I’ve recently become a big fan of LUNCH BREAK! Wong Fu Productions series on YouTube that they upload on their additional channel. What they do is they sit down and have lunch while conversing about a particular topic. The one I want to draw attention to is the one in which they discussed ‘DATING RED FLAGS’ (video at the end of the post!): basically, what they would consider to be a turn-off when dating someone.

I found the video pretty interesting as I was considering my own red flags in comparison and my opinions on theirs. To the point that, yes, I’ve decided to compile a few of their red flags and discuss about them each in this post!

Before I start with the list, I would like to clarify that I am indeed in a relationship right now and that these dating concerns have eventually consciously or unconsciously affected my decision to stick with him (it’s been 10 months now!).

Additionally, I have heard many definitions of ‘dating’ from a Western-Asian mixed culture, and the two main ones that stand out are i) dating is the stage before two people get into a relationship, and ii) dating is when you are in a relationship and seeing that person as your boyfriend/girlfriend. Whatever suits you. It doesn’t really matter in this post. The red flags apply either way to some extent.

So here we go!

1# Their food preferences, being vegetarian/vegan, drinking habits.


In the video, they focused on how their significant other has to have rather similar food preferences, e.g. being able to eat seafood and not being vegetarian or vegan (mind you, for those who don’t know them, they are Asian Americans… and most Asians especially from Chinese origins eat and love meat like crazy, including me haha).

When I thought about it I realised that, indeed, I wouldn’t have enjoyed my s.o.’s company as much as I do now if his eating habits were restricted, whether by personal choice or religion. Eventually, I am especially glad that he can eat anything, just like me. For me, food is a great way to socialize, and most of the time, the only way, at least here in Malaysia, especially when you are a busy person. Sharing food, eating from each other’s plates, and cooking together are activities that definitely gets you really close to each other.

However, the video also mentioned ‘not enjoying drinking’ as a red flag, which I disagree with. Again, it’s a cultural choice: I do enjoy drinking but my s.o. does not. He actually hates the taste of alcohol. But it has never been a custom for me to go out to drink. Drinking is not a way to socialize for me. I mainly drink in family reunions, so it’s mainly an occasional familial activity. In consequence, when we drink, I don’t mind people who don’t and are still around, since at family gatherings you wouldn’t expect the children to drink, but you still enjoy their company. Thus, if my s.o. and I go to a restaurant and I order an alcoholic drink and he does not, it will not affect me.

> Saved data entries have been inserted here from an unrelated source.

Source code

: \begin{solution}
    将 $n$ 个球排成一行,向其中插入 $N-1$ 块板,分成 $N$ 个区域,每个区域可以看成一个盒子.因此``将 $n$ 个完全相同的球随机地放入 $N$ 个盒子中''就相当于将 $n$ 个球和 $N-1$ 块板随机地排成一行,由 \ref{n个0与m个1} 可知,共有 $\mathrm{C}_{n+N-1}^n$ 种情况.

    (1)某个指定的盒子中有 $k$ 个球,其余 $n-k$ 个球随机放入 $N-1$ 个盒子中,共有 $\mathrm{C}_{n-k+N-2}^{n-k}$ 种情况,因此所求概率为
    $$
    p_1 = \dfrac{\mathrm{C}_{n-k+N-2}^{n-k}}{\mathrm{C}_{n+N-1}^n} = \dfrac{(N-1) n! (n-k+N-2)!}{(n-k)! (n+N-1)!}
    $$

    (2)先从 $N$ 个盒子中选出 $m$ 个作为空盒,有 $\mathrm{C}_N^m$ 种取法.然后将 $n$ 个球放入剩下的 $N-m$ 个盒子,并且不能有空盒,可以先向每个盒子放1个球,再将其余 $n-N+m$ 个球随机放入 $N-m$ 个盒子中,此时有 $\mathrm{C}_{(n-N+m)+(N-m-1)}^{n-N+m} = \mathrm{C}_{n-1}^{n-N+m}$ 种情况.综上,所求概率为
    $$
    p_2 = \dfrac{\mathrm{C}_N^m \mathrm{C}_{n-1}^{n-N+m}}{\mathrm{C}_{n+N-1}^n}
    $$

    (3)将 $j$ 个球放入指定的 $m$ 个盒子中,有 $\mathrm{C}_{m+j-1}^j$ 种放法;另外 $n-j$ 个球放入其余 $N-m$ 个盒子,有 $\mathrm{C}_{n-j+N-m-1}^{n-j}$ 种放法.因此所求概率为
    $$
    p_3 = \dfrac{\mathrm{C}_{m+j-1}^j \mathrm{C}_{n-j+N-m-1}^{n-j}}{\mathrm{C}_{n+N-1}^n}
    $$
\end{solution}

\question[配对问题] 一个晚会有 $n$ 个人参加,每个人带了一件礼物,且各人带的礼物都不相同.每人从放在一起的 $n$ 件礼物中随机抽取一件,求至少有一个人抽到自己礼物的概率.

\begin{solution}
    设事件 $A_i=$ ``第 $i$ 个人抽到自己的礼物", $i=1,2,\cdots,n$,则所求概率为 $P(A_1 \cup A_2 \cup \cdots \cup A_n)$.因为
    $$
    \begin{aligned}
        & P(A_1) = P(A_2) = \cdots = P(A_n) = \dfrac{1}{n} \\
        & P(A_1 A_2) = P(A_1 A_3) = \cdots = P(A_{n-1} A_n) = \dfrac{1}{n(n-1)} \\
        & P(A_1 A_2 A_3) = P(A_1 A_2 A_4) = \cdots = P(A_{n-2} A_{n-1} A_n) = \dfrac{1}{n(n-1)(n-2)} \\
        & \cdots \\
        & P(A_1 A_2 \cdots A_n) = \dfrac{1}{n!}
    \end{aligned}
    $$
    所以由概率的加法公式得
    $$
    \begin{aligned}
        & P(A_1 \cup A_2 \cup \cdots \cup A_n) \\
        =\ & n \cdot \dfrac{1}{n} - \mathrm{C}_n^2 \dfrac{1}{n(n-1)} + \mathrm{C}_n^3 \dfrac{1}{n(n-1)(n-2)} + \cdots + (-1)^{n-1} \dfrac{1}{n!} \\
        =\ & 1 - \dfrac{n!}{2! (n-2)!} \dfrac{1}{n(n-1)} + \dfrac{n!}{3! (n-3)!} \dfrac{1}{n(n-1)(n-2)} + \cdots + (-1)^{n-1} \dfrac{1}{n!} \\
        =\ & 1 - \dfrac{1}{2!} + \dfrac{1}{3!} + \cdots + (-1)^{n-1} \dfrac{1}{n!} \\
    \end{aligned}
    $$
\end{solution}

I will not feel ‘lonely’ or weird.

2# Their online presence and texting obsessions.



The specific red flags that were talked about in the video concerning this matter were: texting during the date and having too many (similar) selfies on their Instagram feed. I would say I do agree. For the first one, texting during a date just ends up making the person feel that she/he is uninteresting and it even prevents conversation.

For the second one, well it all lies in personal preference, but it is true that how one presents oneself on social media can tell a lot about the person, although it is only an image that the person wants to show, and not necessarily their true self. Eventually, a profile filled with travel photos and other unique memories is much more attractive.

Linking all this to my personal experience… well, my s.o. is really not the kind who hangs out on social media haha! He doesn’t have Instagram or Snapchat, although I’m encouraging him to get a Snapchat for our long distance and since we don’t live under the same roof. Anyway, this leads him to be way more attentive to me when we meet. Nevertheless, although I am a very social media obsessed kind of person, I still put my phone away when we meet, because you know, it’s the thing to do!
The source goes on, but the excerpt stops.